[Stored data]
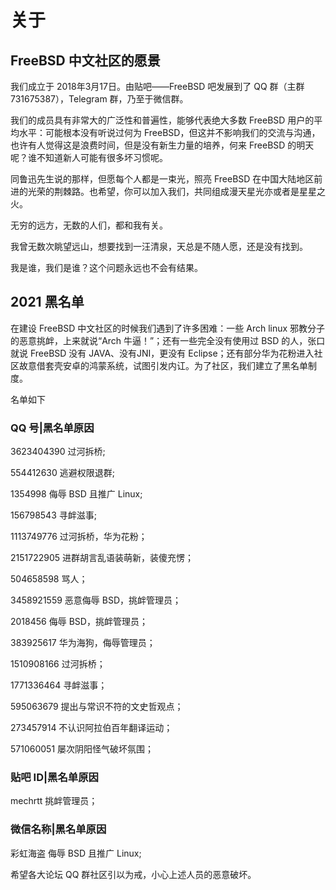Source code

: # 关于

## FreeBSD 中文社区的愿景

我们成立于 2018年3月17日。由贴吧——FreeBSD 吧发展到了 QQ 群（主群 731675387），Telegram 群，乃至于微信群。

我们的成员具有非常大的广泛性和普遍性，能够代表绝大多数 FreeBSD 用户的平均水平：可能根本没有听说过何为 FreeBSD，但这并不影响我们的交流与沟通，也许有人觉得这是浪费时间，但是没有新生力量的培养，何来 FreeBSD 的明天呢？谁不知道新人可能有很多坏习惯呢。

同鲁迅先生说的那样，但愿每个人都是一束光，照亮 FreeBSD 在中国大陆地区前进的光荣的荆棘路。也希望，你可以加入我们，共同组成漫天星光亦或者是星星之火。

无穷的远方，无数的人们，都和我有关。

我曾无数次眺望远山，想要找到一汪清泉，天总是不随人愿，还是没有找到。

我是谁，我们是谁？这个问题永远也不会有结果。

## 2021 黑名单

在建设 FreeBSD 中文社区的时候我们遇到了许多困难：一些 Arch linux 邪教分子的恶意挑衅，上来就说“Arch 牛逼！”；还有一些完全没有使用过 BSD 的人，张口就说 FreeBSD 没有 JAVA、没有JNI，更没有 Eclipse；还有部分华为花粉进入社区故意借套壳安卓的鸿蒙系统，试图引发内讧。为了社区，我们建立了黑名单制度。

名单如下

### QQ 号|黑名单原因

3623404390 过河拆桥;

554412630 逃避权限退群;

1354998 侮辱 BSD 且推广 Linux;

156798543 寻衅滋事;

1113749776 过河拆桥，华为花粉；

2151722905 进群胡言乱语装萌新，装傻充愣；

504658598 骂人；

3458921559 恶意侮辱 BSD，挑衅管理员；

2018456 侮辱 BSD，挑衅管理员；

383925617 华为海狗，侮辱管理员；

1510908166 过河拆桥；

1771336464 寻衅滋事；

595063679 提出与常识不符的文史哲观点；

273457914 不认识阿拉伯百年翻译运动；

571060051 屡次阴阳怪气破坏氛围；

### 贴吧 ID|黑名单原因

mechrtt 挑衅管理员；

### 微信名称|黑名单原因

彩虹海盗 侮辱 BSD 且推广 Linux;

希望各大论坛 QQ 群社区引以为戒，小心上述人员的恶意破坏。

How to complete this task
In the entries above, identify every line with the word "过河拆桥". Copy those lines.

Task output
3623404390 过河拆桥;
1113749776 过河拆桥，华为花粉；
1510908166 过河拆桥；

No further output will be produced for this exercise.